#### [What is required]
I'd like every record written out again, exactly as it is.

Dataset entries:
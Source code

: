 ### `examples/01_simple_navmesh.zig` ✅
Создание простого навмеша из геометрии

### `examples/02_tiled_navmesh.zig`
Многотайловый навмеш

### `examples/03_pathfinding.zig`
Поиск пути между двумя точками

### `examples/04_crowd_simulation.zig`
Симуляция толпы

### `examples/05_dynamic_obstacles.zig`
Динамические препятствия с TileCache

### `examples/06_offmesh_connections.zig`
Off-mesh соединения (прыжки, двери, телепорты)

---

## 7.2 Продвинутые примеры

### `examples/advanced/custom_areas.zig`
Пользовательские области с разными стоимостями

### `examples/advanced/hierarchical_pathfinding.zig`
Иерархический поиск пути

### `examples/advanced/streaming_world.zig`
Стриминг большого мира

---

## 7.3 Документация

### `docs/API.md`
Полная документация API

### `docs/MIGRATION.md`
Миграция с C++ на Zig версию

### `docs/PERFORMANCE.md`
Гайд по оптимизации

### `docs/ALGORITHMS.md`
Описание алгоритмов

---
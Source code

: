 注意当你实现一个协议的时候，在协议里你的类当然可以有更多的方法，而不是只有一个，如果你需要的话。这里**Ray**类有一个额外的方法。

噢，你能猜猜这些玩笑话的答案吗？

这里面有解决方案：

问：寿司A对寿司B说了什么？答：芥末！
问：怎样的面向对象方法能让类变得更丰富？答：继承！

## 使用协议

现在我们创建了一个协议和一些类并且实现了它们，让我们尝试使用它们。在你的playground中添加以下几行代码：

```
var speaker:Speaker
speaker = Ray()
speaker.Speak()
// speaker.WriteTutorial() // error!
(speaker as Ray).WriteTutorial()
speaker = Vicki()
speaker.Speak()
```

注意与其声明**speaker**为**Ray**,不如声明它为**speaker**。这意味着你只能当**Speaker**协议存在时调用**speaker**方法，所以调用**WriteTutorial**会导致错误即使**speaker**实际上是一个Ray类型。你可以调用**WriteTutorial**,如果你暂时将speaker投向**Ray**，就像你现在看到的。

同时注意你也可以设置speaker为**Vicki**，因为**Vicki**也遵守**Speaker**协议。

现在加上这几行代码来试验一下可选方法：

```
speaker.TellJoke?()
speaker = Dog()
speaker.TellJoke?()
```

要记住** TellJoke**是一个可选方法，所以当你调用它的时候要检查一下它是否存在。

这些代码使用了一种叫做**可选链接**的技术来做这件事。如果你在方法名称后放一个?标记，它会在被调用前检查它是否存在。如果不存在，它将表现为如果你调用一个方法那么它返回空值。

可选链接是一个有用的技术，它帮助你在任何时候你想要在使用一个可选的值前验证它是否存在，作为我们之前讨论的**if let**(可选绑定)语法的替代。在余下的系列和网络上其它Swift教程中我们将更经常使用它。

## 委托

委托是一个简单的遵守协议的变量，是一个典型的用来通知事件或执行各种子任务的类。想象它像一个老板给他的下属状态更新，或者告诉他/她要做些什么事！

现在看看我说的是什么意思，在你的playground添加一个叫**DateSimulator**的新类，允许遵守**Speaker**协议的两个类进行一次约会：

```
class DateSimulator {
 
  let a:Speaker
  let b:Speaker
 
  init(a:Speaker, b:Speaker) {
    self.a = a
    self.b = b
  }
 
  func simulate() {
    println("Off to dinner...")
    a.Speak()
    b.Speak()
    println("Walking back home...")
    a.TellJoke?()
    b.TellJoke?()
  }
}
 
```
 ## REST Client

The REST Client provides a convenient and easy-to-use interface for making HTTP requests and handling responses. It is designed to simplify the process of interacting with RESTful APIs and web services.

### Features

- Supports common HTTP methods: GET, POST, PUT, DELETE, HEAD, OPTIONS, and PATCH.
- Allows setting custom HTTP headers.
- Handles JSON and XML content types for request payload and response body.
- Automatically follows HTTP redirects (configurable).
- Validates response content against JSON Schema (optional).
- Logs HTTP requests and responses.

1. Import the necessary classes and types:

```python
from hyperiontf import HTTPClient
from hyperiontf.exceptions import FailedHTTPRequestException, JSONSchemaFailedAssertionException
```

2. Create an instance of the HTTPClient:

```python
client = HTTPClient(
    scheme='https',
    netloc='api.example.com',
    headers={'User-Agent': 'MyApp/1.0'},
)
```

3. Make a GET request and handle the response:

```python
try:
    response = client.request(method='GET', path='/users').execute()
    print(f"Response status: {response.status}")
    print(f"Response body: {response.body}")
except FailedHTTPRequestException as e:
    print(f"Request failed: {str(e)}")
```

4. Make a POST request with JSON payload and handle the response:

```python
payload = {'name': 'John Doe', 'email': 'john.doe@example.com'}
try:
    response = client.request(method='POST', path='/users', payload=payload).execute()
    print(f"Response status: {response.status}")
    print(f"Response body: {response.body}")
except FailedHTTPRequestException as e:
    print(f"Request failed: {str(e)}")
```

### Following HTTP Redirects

#### [Output for this exercise]
Source code

: ### `examples/01_simple_navmesh.zig` ✅
Создание простого навмеша из геометрии

### `examples/02_tiled_navmesh.zig`
Многотайловый навмеш

### `examples/03_pathfinding.zig`
Поиск пути между двумя точками

### `examples/04_crowd_simulation.zig`
Симуляция толпы

### `examples/05_dynamic_obstacles.zig`
Динамические препятствия с TileCache

### `examples/06_offmesh_connections.zig`
Off-mesh соединения (прыжки, двери, телепорты)

---

## 7.2 Продвинутые примеры

### `examples/advanced/custom_areas.zig`
Пользовательские области с разными стоимостями

### `examples/advanced/hierarchical_pathfinding.zig`
Иерархический поиск пути

### `examples/advanced/streaming_world.zig`
Стриминг большого мира

---

## 7.3 Документация

### `docs/API.md`
Полная документация API

### `docs/MIGRATION.md`
Миграция с C++ на Zig версию

### `docs/PERFORMANCE.md`
Гайд по оптимизации

### `docs/ALGORITHMS.md`
Описание алгоритмов

---
Source code

: 注意当你实现一个协议的时候，在协议里你的类当然可以有更多的方法，而不是只有一个，如果你需要的话。这里**Ray**类有一个额外的方法。

噢，你能猜猜这些玩笑话的答案吗？

这里面有解决方案：

问：寿司A对寿司B说了什么？答：芥末！
问：怎样的面向对象方法能让类变得更丰富？答：继承！

## 使用协议

现在我们创建了一个协议和一些类并且实现了它们，让我们尝试使用它们。在你的playground中添加以下几行代码：

```
var speaker:Speaker
speaker = Ray()
speaker.Speak()
// speaker.WriteTutorial() // error!
(speaker as Ray).WriteTutorial()
speaker = Vicki()
speaker.Speak()
```

注意与其声明**speaker**为**Ray**,不如声明它为**speaker**。这意味着你只能当**Speaker**协议存在时调用**speaker**方法，所以调用**WriteTutorial**会导致错误即使**speaker**实际上是一个Ray类型。你可以调用**WriteTutorial**,如果你暂时将speaker投向**Ray**，就像你现在看到的。

同时注意你也可以设置speaker为**Vicki**，因为**Vicki**也遵守**Speaker**协议。

现在加上这几行代码来试验一下可选方法：

```
speaker.TellJoke?()
speaker = Dog()
speaker.TellJoke?()
```

要记住** TellJoke**是一个可选方法，所以当你调用它的时候要检查一下它是否存在。

这些代码使用了一种叫做**可选链接**的技术来做这件事。如果你在方法名称后放一个?标记，它会在被调用前检查它是否存在。如果不存在，它将表现为如果你调用一个方法那么它返回空值。

可选链接是一个有用的技术，它帮助你在任何时候你想要在使用一个可选的值前验证它是否存在，作为我们之前讨论的**if let**(可选绑定)语法的替代。在余下的系列和网络上其它Swift教程中我们将更经常使用它。

## 委托

委托是一个简单的遵守协议的变量，是一个典型的用来通知事件或执行各种子任务的类。想象它像一个老板给他的下属状态更新，或者告诉他/她要做些什么事！

现在看看我说的是什么意思，在你的playground添加一个叫**DateSimulator**的新类，允许遵守**Speaker**协议的两个类进行一次约会：

```
class DateSimulator {
 
  let a:Speaker
  let b:Speaker
 
  init(a:Speaker, b:Speaker) {
    self.a = a
    self.b = b
  }
 
  func simulate() {
    println("Off to dinner...")
    a.Speak()
    b.Speak()
    println("Walking back home...")
    a.TellJoke?()
    b.TellJoke?()
  }
}
 
```
 ## REST Client

The REST Client provides a convenient and easy-to-use interface for making HTTP requests and handling responses. It is designed to simplify the process of interacting with RESTful APIs and web services.

### Features

- Supports common HTTP methods: GET, POST, PUT, DELETE, HEAD, OPTIONS, and PATCH.
- Allows setting custom HTTP headers.
- Handles JSON and XML content types for request payload and response body.
- Automatically follows HTTP redirects (configurable).
- Validates response content against JSON Schema (optional).
- Logs HTTP requests and responses.

1. Import the necessary classes and types:

```python
from hyperiontf import HTTPClient
from hyperiontf.exceptions import FailedHTTPRequestException, JSONSchemaFailedAssertionException
```

2. Create an instance of the HTTPClient:

```python
client = HTTPClient(
    scheme='https',
    netloc='api.example.com',
    headers={'User-Agent': 'MyApp/1.0'},
)
```

3. Make a GET request and handle the response:

```python
try:
    response = client.request(method='GET', path='/users').execute()
    print(f"Response status: {response.status}")
    print(f"Response body: {response.body}")
except FailedHTTPRequestException as e:
    print(f"Request failed: {str(e)}")
```

4. Make a POST request with JSON payload and handle the response:

```python
payload = {'name': 'John Doe', 'email': 'john.doe@example.com'}
try:
    response = client.request(method='POST', path='/users', payload=payload).execute()
    print(f"Response status: {response.status}")
    print(f"Response body: {response.body}")
except FailedHTTPRequestException as e:
    print(f"Request failed: {str(e)}")
```

### Following HTTP Redirects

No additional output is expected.